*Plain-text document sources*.
══════

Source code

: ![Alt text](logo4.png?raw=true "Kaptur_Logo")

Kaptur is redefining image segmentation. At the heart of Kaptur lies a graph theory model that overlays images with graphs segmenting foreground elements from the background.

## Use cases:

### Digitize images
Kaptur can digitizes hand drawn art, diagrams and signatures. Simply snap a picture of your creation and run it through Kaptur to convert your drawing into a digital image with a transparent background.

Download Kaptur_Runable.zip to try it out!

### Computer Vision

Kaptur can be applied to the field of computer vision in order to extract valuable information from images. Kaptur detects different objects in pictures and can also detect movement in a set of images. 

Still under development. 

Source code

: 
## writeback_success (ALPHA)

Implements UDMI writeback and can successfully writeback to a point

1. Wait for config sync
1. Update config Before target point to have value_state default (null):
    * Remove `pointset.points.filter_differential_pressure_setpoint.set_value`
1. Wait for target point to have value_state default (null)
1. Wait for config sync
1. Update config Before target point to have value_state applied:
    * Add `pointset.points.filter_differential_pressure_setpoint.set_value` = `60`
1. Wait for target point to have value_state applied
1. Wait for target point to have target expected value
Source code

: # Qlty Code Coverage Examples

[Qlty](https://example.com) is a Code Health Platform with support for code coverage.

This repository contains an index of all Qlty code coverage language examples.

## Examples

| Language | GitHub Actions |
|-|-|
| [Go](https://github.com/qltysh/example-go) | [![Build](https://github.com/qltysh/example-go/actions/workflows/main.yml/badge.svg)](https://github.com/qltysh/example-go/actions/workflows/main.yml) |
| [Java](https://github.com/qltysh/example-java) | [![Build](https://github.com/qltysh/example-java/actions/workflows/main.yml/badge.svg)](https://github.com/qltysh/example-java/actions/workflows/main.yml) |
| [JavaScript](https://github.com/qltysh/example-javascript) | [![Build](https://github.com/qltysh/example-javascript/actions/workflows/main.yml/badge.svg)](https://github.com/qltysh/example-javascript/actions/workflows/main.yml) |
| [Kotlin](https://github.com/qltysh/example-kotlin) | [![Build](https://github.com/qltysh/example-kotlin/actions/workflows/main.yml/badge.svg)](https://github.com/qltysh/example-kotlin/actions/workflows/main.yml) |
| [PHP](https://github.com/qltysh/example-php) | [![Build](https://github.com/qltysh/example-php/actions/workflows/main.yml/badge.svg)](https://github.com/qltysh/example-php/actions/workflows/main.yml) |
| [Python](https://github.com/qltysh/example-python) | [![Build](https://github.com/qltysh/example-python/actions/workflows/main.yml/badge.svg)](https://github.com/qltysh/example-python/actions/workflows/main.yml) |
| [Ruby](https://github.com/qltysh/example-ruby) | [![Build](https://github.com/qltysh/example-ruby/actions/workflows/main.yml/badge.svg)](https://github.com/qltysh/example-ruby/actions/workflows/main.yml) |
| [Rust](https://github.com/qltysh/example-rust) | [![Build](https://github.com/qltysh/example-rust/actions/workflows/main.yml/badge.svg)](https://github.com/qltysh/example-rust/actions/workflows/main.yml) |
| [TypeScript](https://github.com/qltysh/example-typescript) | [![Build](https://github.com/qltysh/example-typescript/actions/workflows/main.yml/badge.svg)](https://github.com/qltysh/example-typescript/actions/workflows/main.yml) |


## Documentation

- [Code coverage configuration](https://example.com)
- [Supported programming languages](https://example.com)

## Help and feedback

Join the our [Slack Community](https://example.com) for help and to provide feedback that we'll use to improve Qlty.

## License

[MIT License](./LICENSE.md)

══════

*TASK*. Which lines in the records above contain the word "that"? Return each of them.

*SOLUTION FOR THIS EXERCISE*.
Kaptur is redefining image segmentation. At the heart of Kaptur lies a graph theory model that overlays images with graphs segmenting foreground elements from the background.
Join the our [Slack Community](https://example.com) for help and to provide feedback that we'll use to improve Qlty.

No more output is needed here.